Quant à Ludovic Lagarde, avec La Baraque de Aiat Fayez, et Shay Pitowski, avec God Waits at the Station, de Maya Arad), c’est aux nouvelles formes de guerre, telles le terrorisme, que leur théâtre aborde.
Chloé Moglia, artiste associée du Centquatre, y présente Aléas =3 du 10 au 15 février. Adepte du trapèze en suspension, « qui souligne le paradoxe de la force et de la fragilité et est un moyen efficace d’accroître l’intensité du vivant », elle est cette fois-ci accompagnée de huit acrobates dans un espace traversé « par des dizaines de mètres de fin cylindre d’acier. Un territoire aérien, implacable, parcouru par soixante à trois cents kilos de ‘masse féminine vivante’ ».
Saisir, un titre bref pour un spectacle audacieux dans la forme, sur un texte de Henri Michaux, mis en scène par Sarah Oppenheim et interprété par les acteurs Yann Collette et Fany Mary, accompagnés de Benjamin Havas au violoncelle et de Louise Dumas au dessin (du 16 au 22 février, programmation de la MC93 de Bobigny hors les murs au théâtre Le Colombier de Bagnolet). S’emparant de textes de Michaud sur sa pratique picturale (Mouvements, Saisir, Emergences-Résurgences), Sarah Oppenheim poursuit sa « recherche sur les rencontres, heurts, prolongements du geste et de l’image, sur la formation de scénographies mouvantes créées par les corps en mouvement au fil de la représentation ».

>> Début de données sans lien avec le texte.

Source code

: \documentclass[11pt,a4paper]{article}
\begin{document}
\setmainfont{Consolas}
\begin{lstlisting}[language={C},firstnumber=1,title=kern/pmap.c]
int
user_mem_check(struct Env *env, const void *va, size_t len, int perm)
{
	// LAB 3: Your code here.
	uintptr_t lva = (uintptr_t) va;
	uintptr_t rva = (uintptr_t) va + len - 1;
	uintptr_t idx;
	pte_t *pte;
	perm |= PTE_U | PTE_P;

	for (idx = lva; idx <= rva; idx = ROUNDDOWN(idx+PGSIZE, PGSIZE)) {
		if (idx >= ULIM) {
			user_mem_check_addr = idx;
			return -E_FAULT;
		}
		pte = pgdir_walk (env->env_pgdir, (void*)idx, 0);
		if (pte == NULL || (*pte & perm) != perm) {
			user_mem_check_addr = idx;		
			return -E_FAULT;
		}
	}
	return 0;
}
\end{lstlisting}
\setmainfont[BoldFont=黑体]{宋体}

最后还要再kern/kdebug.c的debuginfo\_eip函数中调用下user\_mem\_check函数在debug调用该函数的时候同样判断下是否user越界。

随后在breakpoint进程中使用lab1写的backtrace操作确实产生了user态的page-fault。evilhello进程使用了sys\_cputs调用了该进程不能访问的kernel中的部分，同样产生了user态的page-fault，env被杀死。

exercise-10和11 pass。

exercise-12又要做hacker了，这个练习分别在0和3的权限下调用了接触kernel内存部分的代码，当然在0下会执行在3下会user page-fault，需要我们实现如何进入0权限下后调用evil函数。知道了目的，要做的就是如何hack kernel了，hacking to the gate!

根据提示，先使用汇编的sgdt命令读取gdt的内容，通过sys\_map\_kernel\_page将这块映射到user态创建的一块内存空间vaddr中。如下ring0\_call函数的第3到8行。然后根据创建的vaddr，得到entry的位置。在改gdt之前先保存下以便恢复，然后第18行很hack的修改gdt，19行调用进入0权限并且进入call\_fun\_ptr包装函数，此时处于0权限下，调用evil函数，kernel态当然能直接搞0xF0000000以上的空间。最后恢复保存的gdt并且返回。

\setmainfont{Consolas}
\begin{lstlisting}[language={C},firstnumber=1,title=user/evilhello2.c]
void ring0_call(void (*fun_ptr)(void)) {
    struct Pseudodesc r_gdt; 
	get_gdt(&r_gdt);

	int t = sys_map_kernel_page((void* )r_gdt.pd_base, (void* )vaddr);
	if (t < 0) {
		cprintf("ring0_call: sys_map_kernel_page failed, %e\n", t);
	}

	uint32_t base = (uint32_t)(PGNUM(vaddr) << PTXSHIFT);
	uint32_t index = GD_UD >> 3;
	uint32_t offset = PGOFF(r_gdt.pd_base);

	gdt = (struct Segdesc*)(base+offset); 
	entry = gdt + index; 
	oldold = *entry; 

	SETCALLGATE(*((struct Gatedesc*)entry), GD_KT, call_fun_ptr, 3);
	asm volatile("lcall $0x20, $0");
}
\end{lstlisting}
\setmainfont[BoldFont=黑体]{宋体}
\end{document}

Œuvre évolutive depuis la création de sa première partie en 2004, de la seconde en 2007 et sous sa forme actuelle en 2014, Empty Moves (Parts I, II & III) d’Angelin Preljocaj est au théâtre de la Ville du 17 au 27 février. Rappel des faits : la chorégraphie s’inspire et part de la conférence Empty Words donnée par John Cage à Milan en 1977, où sa lecture du texte d’Henry David Thoreau, La Désobéissance civile, se transforme en poésie sonore malgré les invectives du public. De la même façon, Angelin Preljocaj travaille sur la construction et la déconstruction de schémas chorégraphiques qui ont pour seule constante, le mouvement, inlassablement reconduit et porté par un quatuor de danseurs.